How can that be possible? "Difficulties arise if one of the owners has adult children working in the business," explains Landau. "He or she may realize, 'If I die and the buy-sell agreement works as planned -- with insurance paying for the purchase of my stock -- my children will get cash, but they will no longer be shareholders in the business.' "

That could be a disaster for a child who really wants to be a part of the company over the long run. Says Landau, "It doesn't even matter if your child is a key player. You and your partner are basically playing Russian roulette to see who dies first and who winds up with the business."

Fortunately, you can eradicate a buy-sell agreement quite simply. "All you need is a signed and witnessed document that specifies that the buy-sell agreement will be terminated as of a specific date," says Landau.

As soon as the buy-sell is eliminated, ownership of your company returns to its preagreement state. But don't stop there. Landau advises you to replace the buy-sell agreement with an estate-planning agreement that works like this:

1. As the shareholder whose children are in the business, you purchase the life insurance that originally supported the buy-sell agreement and put it into an irrevocable life-insurance trust. Pay for that purchase with personal savings or by borrowing against the cash value of the original policy, if any has accumulated. The proceeds of the irrevocable trust wind up estate-tax-free if you survive three years after the transfer.

2. Upon your death, the trust established for your children may use the proceeds of the insurance to purchase the stock from your estate.

3. According to a stock-restriction agreement executed at the time you terminate the buy-sell agreement, the stock the children purchase or inherit may not include voting rights during the lifetime of any other first-generation owner, which ensures his or her management control. The children get voting rights only after the other owner's death and only if they are employed by the business.
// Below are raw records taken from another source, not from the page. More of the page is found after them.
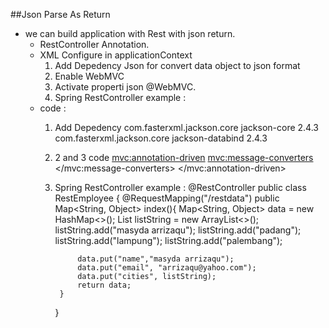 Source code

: ##Json Parse As Return
- we can build application with Rest with json return.
	- RestController Annotation.
	- XML Configure in applicationContext
		1. Add Depedency Json for convert data object to json format
		2. Enable WebMVC
		3. Activate properti json @WebMVC.
		4. Spring RestController example :  
	- code : 
		1. Add Depedency
			<dependency>
				<groupId>com.fasterxml.jackson.core</groupId>
				<artifactId>jackson-core</artifactId>
				<version>2.4.3</version>
			</dependency>
			<dependency>
				<groupId>com.fasterxml.jackson.core</groupId>
				<artifactId>jackson-databind</artifactId>
				<version>2.4.3</version>
			</dependency>
			
		2. 2 and 3 code 
			<mvc:annotation-driven>
				 <mvc:message-converters>
						<bean class="org.springframework.http.converter.StringHttpMessageConverter"/>
						<bean class="org.springframework.http.converter.json.MappingJackson2HttpMessageConverter"/>
			   </mvc:message-converters>
			</mvc:annotation-driven>
			
		3. Spring RestController example : 
			@RestController
			public class RestEmployee {
				@RequestMapping("/restdata")
				public Map<String, Object> index(){
					Map<String, Object> data = new HashMap<>();
					List<String> listString = new ArrayList<>();
					listString.add("masyda arrizaqu");
					listString.add("padang");
					listString.add("lampung");
					listString.add("palembang");
					
					data.put("name","masyda arrizaqu");
					data.put("email", "arrizaqu@yahoo.com");
					data.put("cities", listString);
					return data;
				}
			}
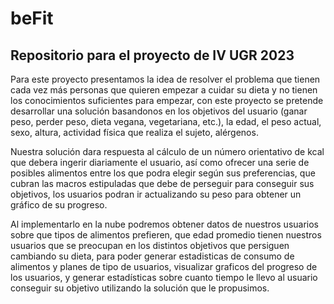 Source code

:# beFit
## Repositorio para el proyecto de IV UGR 2023

Para este proyecto presentamos la idea de resolver el problema que tienen cada vez más personas que quieren empezar a cuidar su dieta y no tienen los conocimientos suficientes para empezar, con este proyecto se pretende desarrollar una solución basandonos en los objetivos del usuario (ganar peso, perder peso, dieta vegana, vegetariana, etc.), la edad, el peso actual, sexo, altura, actividad física que realiza el sujeto, alérgenos.

Nuestra solución dara respuesta al cálculo de un número orientativo de kcal que debera ingerir diariamente el usuario, así como ofrecer una serie de posibles alimentos entre los que podra elegir según sus preferencias, que cubran las macros estipuladas que debe de perseguir para conseguir sus objetivos, los usuarios podran ir actualizando su peso para obtener un gráfico de su progreso.

Al implementarlo en la nube podremos obtener datos de nuestros usuarios sobre que tipos de alimentos prefieren, que edad promedio tienen nuestros usuarios que se preocupan en los distintos objetivos que persiguen cambiando su dieta, para poder generar estadisticas de consumo de alimentos y planes de tipo de usuarios, visualizar graficos del progreso de los usuarios, y generar estadísticas sobre cuanto tiempo le llevo al usuario conseguir su objetivo utilizando 
la solución que le propusimos. 
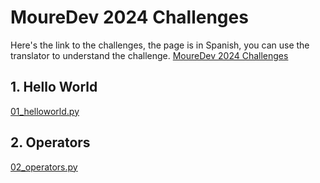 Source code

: # MoureDev 2024 Challenges
 Here's the link to the challenges, the page is in Spanish, you can use the translator to understand the challenge.
 [MoureDev 2024 Challenges](https://retosdeprogramacion.com/roadmap/)

## 1. Hello World
 [01_helloworld.py](./01_helloworld.py)

## 2. Operators
 [02_operators.py](./02_operators.py)
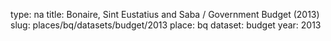 type: na
title: Bonaire, Sint Eustatius and Saba / Government Budget (2013)
slug: places/bq/datasets/budget/2013
place: bq
dataset: budget
year: 2013
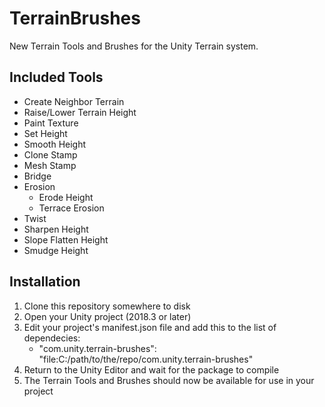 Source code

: # TerrainBrushes
New Terrain Tools and Brushes for the Unity Terrain system.

## Included Tools
- Create Neighbor Terrain
- Raise/Lower Terrain Height
- Paint Texture
- Set Height
- Smooth Height
- Clone Stamp
- Mesh Stamp
- Bridge
- Erosion
  - Erode Height
  - Terrace Erosion
- Twist
- Sharpen Height
- Slope Flatten Height
- Smudge Height

## Installation
1. Clone this repository somewhere to disk
2. Open your Unity project (2018.3 or later)
3. Edit your project's manifest.json file and add this to the list of dependecies:
    - "com.unity.terrain-brushes": "file:C:/path/to/the/repo/com.unity.terrain-brushes"
4. Return to the Unity Editor and wait for the package to compile
5. The Terrain Tools and Brushes should now be available for use in your project
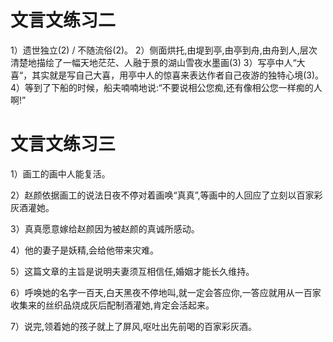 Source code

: # 文言文练习二
1）遗世独立(2) / 不随流俗(2)。
2）侧面烘托,由堤到亭,由亭到舟,由舟到人,层次清楚地描绘了一幅天地茫茫、人融于景的湖山雪夜水墨画(3)
3）写亭中人“大喜“，其实就是写自己大喜，用亭中人的惊喜来表达作者自己夜游的独特心境(3)。
4）等到了下船的时候，船夫喃喃地说:“不要说相公您痴,还有像相公您一样痴的人啊!”

# 文言文练习三
1）画工的画中人能复活。

2）赵颜依据画工的说法日夜不停对着画唤“真真”,等画中的人回应了立刻以百家彩灰酒灌她。

3）真真愿意嫁给赵颜因为被赵颜的真诚所感动。

4）他的妻子是妖精,会给他带来灾难。

5）这篇文章的主旨是说明夫妻须互相信任,婚姻才能长久维持。

6）呼唤她的名字一百天,白天黑夜不停地叫,就一定会答应你,一答应就用从一百家收集来的丝织品烧成灰后配制酒灌她,肯定会活起来。

7）说完,领着她的孩子就上了屏风,呕吐出先前喝的百家彩灰酒。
The advantage of such an arrangement is its flexibility. "If you've got two owners with children in the business, you can set these plans up on both sides. Or if only one set of kids is involved, you can have a traditional buy-sell agreement on one side and this type of plan on the other," says Landau.

Most important: consult an estate-planning lawyer to determine which combination of strategies will work best for you. You may determine that leaving your existing buy-sell agreement in place still makes sense.